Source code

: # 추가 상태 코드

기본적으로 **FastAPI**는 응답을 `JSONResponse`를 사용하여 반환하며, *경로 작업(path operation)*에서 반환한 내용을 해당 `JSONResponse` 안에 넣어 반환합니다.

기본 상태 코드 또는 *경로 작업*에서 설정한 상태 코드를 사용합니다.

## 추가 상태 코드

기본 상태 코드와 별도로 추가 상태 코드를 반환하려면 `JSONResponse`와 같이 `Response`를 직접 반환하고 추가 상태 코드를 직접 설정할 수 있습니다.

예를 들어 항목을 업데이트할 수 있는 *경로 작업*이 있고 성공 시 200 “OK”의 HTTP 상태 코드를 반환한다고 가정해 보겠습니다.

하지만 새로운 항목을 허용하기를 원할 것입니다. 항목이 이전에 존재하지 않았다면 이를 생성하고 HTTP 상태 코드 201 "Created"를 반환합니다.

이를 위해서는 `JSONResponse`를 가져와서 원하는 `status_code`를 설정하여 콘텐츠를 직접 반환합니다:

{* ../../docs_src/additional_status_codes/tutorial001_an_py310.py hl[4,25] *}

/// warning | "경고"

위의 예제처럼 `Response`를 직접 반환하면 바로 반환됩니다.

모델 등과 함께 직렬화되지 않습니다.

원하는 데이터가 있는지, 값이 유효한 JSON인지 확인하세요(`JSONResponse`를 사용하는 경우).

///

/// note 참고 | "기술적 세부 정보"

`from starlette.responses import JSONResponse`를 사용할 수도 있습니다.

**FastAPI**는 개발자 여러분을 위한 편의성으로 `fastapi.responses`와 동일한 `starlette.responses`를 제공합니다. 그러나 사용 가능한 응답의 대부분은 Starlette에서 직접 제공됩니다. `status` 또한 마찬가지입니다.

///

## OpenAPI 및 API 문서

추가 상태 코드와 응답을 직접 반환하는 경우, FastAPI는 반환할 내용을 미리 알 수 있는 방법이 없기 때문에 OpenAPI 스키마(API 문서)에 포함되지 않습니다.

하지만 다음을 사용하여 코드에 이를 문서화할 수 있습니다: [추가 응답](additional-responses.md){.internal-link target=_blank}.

#### TASK DIRECTIONS
Where the word "반환합니다" is present in a line of the listing, copy that line.

#### PROBLEM SOLUTION
기본적으로 **FastAPI**는 응답을 `JSONResponse`를 사용하여 반환하며, *경로 작업(path operation)*에서 반환한 내용을 해당 `JSONResponse` 안에 넣어 반환합니다.
하지만 새로운 항목을 허용하기를 원할 것입니다. 항목이 이전에 존재하지 않았다면 이를 생성하고 HTTP 상태 코드 201 "Created"를 반환합니다.
이를 위해서는 `JSONResponse`를 가져와서 원하는 `status_code`를 설정하여 콘텐츠를 직접 반환합니다:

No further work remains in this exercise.